不连续体系由电极缓冲液、样品胶、浓缩胶及分离胶所组成,它们在直立的玻璃管(或2层玻璃板中)排列顺序依次为上层样品胶、中间浓缩胶、下层分离胶。样品胶是核黄素催化聚合而成的大孔胶,其作用是防止对流,促使样品浓缩以免被电极缓冲液稀释。目前,一般不用样品胶,直接在样品液中加入等体积40% 的蔗糖,同样具有防止对流及样品被稀释的作用。实际上,浓缩胶胶的延续,凝胶浓度及值与样品胶完全相同,其作用是使样品进入分离胶前,被浓缩成窄的扁盘,从而提高分离效果。

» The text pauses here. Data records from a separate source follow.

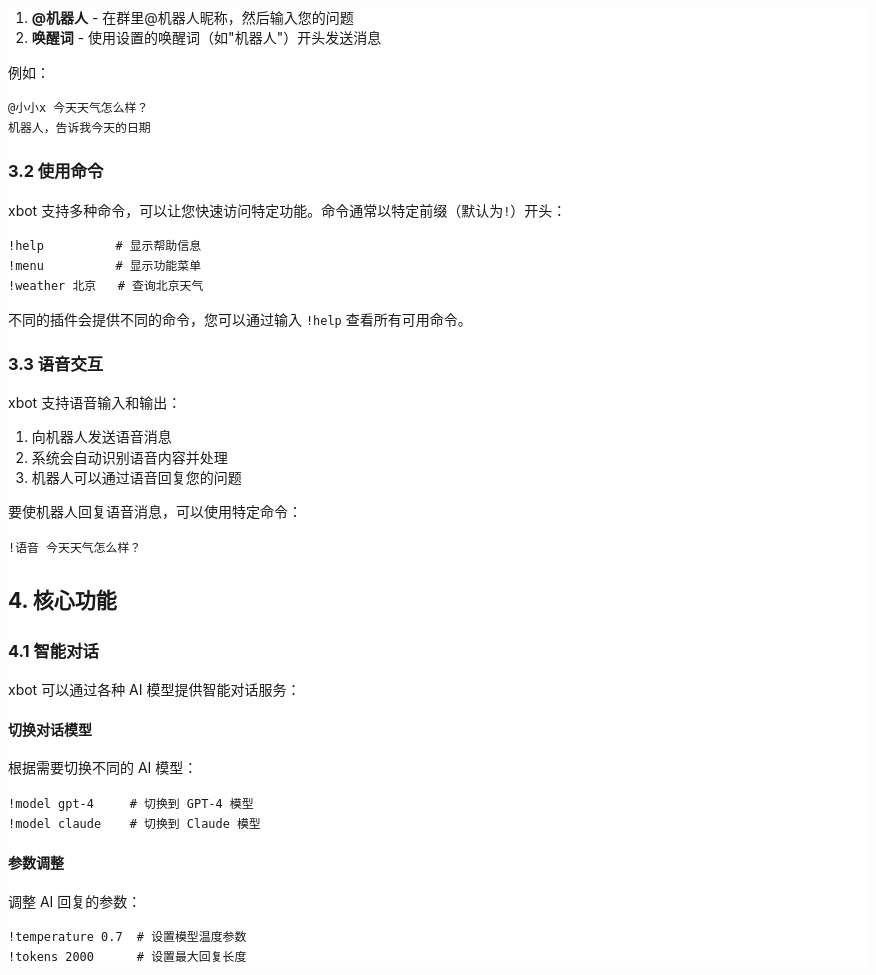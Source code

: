 1. **@机器人** - 在群里@机器人昵称，然后输入您的问题
2. **唤醒词** - 使用设置的唤醒词（如"机器人"）开头发送消息

例如：

```
@小小x 今天天气怎么样？
机器人，告诉我今天的日期
```

### 3.2 使用命令

xbot 支持多种命令，可以让您快速访问特定功能。命令通常以特定前缀（默认为`!`）开头：

```
!help          # 显示帮助信息
!menu          # 显示功能菜单
!weather 北京   # 查询北京天气
```

不同的插件会提供不同的命令，您可以通过输入 `!help` 查看所有可用命令。

### 3.3 语音交互

xbot 支持语音输入和输出：

1. 向机器人发送语音消息
2. 系统会自动识别语音内容并处理
3. 机器人可以通过语音回复您的问题

要使机器人回复语音消息，可以使用特定命令：

```
!语音 今天天气怎么样？
```

## 4. 核心功能

### 4.1 智能对话

xbot 可以通过各种 AI 模型提供智能对话服务：

#### 切换对话模型

根据需要切换不同的 AI 模型：

```
!model gpt-4     # 切换到 GPT-4 模型
!model claude    # 切换到 Claude 模型
```

#### 参数调整

调整 AI 回复的参数：

```
!temperature 0.7  # 设置模型温度参数
!tokens 2000      # 设置最大回复长度
```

分离胶是由过硫酸铵催化聚合而成的小孔胶,主要起分子筛作用。在此电泳体系中,有2种孔径的凝胶、2种缓冲液体系、3种pH值,因而形成了凝胶孔径、pH值、缓冲液离子成分的不连续性,这是样品浓缩的主要因素。PAGE具有较高的分辨率,就是因为在电泳体系中集样品浓缩效应、分子筛效应及电荷效应为一体。下面就这3种物理效应的原理,分别加以说明。
1.样品的浓缩效应
不连续电泳一般含有3种性质不完全一样的凝胶,其组成如下:
(1)凝胶孔径不连续性 在上述3层凝胶中,样品胶及浓缩胶为大孔胶,分离胶为小孔胶。在电场作用下,蛋白质颗粒在大孔胶中泳动遇到的阻力小,移动速度快;当进入小孔胶时,蛋白质颗粒泳动受到的阻力大,移动速度减慢。因而在两层凝胶交界处,由于凝胶孔径的不连续性使样品迁移受阻而压缩成很窄的区带。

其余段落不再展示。